> _ACTION ITEM_
A copy is needed of each line in the records that has the word "cómo".

**** SUPPLIED INFORMATION ****

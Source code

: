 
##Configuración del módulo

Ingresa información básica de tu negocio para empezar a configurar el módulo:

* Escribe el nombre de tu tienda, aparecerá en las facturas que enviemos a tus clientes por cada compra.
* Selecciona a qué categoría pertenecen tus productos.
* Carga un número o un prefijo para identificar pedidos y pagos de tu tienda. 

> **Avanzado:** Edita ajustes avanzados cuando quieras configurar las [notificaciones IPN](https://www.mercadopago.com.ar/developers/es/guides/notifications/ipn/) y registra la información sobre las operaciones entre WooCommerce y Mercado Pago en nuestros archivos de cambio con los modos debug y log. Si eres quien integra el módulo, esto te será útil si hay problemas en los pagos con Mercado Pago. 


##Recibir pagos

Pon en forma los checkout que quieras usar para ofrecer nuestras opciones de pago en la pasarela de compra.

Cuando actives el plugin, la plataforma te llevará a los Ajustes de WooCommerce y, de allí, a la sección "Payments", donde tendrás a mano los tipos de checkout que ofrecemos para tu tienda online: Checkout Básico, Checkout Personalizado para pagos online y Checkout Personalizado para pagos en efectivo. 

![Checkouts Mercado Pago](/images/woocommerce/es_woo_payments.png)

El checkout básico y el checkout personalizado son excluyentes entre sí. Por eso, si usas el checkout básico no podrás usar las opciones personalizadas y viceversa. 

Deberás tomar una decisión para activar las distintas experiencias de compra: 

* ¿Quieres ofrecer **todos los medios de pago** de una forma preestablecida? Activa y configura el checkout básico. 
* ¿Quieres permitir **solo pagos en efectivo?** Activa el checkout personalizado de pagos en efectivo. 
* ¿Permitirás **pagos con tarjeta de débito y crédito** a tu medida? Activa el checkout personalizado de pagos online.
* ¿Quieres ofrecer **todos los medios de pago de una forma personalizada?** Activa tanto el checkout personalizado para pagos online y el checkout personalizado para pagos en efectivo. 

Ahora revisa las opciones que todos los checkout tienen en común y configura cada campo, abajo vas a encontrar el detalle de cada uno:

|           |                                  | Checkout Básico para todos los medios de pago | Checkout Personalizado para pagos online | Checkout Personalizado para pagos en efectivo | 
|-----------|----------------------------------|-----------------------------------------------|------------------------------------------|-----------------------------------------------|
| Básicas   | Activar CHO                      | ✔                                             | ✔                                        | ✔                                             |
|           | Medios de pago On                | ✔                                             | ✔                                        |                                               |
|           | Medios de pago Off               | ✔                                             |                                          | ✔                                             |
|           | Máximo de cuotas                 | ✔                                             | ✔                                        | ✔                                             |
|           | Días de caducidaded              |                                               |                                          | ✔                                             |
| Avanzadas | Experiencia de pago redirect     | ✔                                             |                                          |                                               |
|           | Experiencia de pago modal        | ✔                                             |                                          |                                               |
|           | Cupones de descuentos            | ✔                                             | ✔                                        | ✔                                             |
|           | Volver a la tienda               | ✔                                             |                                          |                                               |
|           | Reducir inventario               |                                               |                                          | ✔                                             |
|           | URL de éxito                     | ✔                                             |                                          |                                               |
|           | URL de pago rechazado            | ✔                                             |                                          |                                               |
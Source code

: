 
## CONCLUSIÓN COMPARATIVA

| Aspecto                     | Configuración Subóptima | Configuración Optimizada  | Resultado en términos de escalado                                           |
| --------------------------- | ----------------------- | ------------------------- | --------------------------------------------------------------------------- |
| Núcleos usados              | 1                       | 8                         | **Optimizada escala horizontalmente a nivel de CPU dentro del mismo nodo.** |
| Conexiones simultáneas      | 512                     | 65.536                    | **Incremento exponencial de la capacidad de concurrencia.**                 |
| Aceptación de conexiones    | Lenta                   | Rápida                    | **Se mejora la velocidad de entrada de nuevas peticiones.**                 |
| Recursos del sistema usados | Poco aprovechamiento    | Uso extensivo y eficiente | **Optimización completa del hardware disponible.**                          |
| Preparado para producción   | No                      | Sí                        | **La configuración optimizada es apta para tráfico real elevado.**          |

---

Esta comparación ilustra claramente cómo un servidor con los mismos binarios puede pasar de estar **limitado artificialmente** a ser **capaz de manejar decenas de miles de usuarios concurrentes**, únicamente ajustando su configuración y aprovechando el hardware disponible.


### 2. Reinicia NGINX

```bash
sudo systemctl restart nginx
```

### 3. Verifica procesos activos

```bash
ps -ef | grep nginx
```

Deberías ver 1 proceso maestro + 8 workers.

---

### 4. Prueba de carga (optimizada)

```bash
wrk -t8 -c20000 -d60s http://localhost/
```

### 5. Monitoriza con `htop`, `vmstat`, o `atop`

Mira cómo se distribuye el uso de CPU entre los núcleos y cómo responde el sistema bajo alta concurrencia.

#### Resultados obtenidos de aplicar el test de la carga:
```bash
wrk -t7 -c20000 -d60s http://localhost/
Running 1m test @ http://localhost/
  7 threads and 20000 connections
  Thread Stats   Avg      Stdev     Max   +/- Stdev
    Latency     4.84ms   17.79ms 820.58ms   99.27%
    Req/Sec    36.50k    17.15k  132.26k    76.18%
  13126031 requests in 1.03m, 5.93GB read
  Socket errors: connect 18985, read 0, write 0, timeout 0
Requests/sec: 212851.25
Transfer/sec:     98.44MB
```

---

****

> _YOUR RESPONSE_
Esta comparación ilustra claramente cómo un servidor con los mismos binarios puede pasar de estar **limitado artificialmente** a ser **capaz de manejar decenas de miles de usuarios concurrentes**, únicamente ajustando su configuración y aprovechando el hardware disponible.
Mira cómo se distribuye el uso de CPU entre los núcleos y cómo responde el sistema bajo alta concurrencia.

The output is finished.